>>>

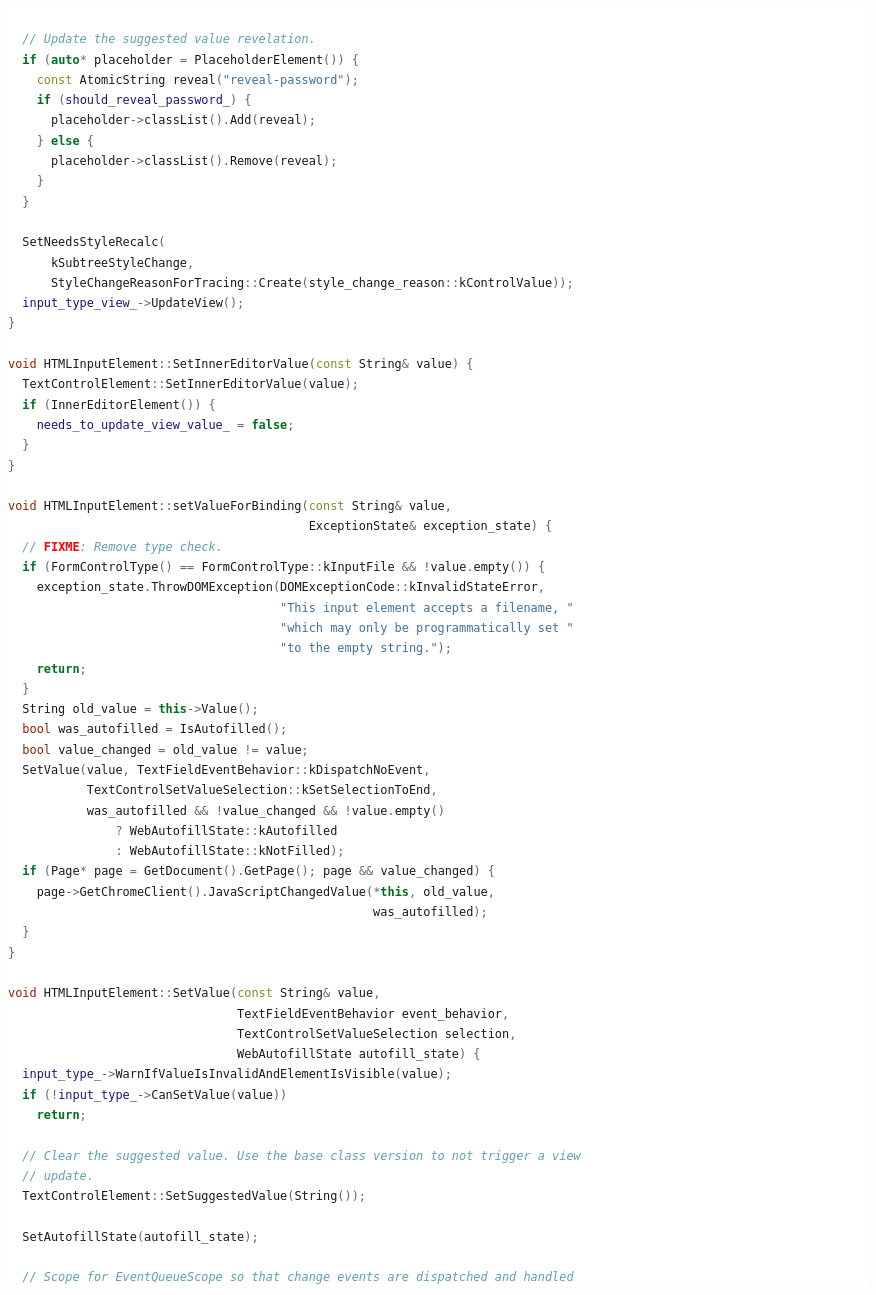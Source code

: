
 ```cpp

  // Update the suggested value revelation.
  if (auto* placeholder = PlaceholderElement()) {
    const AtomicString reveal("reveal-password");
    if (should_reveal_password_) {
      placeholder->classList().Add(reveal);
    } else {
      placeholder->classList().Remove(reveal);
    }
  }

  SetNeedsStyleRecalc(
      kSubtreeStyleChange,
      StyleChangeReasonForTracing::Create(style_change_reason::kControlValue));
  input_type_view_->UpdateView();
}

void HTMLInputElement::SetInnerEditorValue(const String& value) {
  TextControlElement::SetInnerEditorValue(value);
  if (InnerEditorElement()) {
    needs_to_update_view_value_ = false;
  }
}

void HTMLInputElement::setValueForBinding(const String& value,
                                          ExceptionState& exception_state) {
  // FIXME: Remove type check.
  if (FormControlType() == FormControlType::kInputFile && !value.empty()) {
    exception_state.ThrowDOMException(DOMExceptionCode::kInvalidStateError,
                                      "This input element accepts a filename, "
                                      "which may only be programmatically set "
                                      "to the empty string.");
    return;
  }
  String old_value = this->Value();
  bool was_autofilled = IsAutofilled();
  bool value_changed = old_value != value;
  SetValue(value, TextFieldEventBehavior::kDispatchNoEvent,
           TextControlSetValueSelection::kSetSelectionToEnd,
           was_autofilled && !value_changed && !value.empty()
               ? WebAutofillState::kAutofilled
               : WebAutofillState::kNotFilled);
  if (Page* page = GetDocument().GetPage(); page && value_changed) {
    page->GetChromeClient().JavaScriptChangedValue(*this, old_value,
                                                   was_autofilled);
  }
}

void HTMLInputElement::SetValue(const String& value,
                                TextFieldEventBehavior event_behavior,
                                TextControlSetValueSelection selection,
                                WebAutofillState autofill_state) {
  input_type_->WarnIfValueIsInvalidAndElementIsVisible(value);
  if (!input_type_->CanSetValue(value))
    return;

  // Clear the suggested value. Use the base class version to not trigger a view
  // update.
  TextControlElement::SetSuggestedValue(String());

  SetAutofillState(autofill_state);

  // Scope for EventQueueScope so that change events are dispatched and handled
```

<<<
>>>

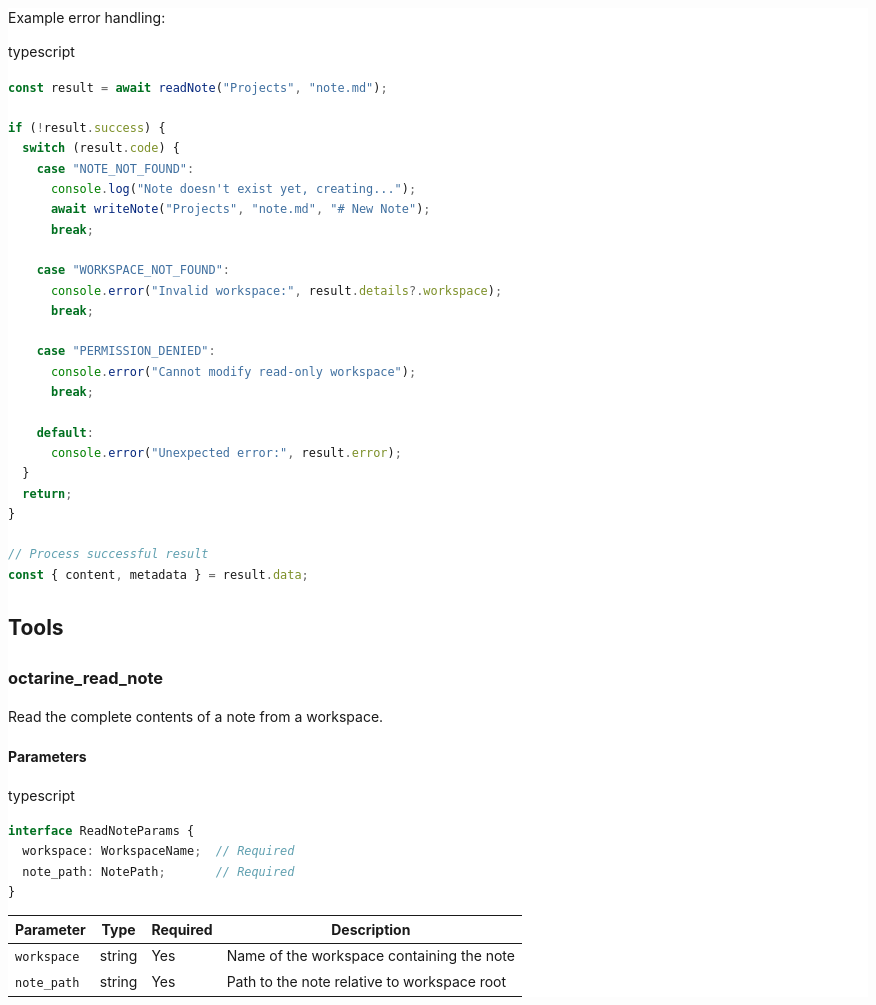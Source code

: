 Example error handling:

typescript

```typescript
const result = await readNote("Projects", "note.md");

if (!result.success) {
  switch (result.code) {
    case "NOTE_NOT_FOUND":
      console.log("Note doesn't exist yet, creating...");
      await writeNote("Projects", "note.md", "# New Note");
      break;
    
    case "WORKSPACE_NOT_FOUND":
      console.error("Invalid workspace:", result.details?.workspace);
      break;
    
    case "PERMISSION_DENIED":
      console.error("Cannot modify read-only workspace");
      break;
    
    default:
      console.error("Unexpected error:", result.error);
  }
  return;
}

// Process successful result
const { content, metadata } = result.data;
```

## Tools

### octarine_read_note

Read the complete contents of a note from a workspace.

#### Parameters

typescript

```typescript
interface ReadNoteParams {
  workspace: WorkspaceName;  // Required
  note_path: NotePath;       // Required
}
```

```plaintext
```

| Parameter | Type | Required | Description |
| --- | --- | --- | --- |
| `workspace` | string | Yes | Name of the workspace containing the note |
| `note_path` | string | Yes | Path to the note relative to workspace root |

<<<
>>>

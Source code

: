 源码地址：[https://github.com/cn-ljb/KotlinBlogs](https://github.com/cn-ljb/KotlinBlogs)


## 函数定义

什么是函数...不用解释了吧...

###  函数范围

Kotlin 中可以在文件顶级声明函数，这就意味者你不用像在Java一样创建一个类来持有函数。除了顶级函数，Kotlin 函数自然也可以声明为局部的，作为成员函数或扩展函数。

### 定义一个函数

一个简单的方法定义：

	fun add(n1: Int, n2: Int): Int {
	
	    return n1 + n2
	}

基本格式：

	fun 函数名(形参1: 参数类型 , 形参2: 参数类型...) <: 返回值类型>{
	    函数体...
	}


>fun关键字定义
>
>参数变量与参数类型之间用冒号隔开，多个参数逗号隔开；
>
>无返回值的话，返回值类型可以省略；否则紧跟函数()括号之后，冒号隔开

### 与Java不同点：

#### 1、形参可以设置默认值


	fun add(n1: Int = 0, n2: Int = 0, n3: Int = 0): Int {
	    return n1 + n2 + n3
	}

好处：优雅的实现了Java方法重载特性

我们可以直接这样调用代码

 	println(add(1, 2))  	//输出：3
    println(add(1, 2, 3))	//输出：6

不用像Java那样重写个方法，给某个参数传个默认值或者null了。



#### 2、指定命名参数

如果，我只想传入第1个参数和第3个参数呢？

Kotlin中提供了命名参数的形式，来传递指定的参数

<<<

* [INSTRUCTIONS FOR THE TASK] Only the lines above from the one with "fun add(n1: Int, n2: Int): Int" up to and including the one with "Kotlin中提供了命名参数的形式，来传递指定的参数" should be repeated, exactly as written.

* [EXERCISE SOLUTION]
	fun add(n1: Int, n2: Int): Int {
	
	    return n1 + n2
	}

基本格式：

	fun 函数名(形参1: 参数类型 , 形参2: 参数类型...) <: 返回值类型>{
	    函数体...
	}


>fun关键字定义
>
>参数变量与参数类型之间用冒号隔开，多个参数逗号隔开；
>
>无返回值的话，返回值类型可以省略；否则紧跟函数()括号之后，冒号隔开

### 与Java不同点：

#### 1、形参可以设置默认值


	fun add(n1: Int = 0, n2: Int = 0, n3: Int = 0): Int {
	    return n1 + n2 + n3
	}

好处：优雅的实现了Java方法重载特性

我们可以直接这样调用代码

 	println(add(1, 2))  	//输出：3
    println(add(1, 2, 3))	//输出：6

不用像Java那样重写个方法，给某个参数传个默认值或者null了。



#### 2、指定命名参数

如果，我只想传入第1个参数和第3个参数呢？

Kotlin中提供了命名参数的形式，来传递指定的参数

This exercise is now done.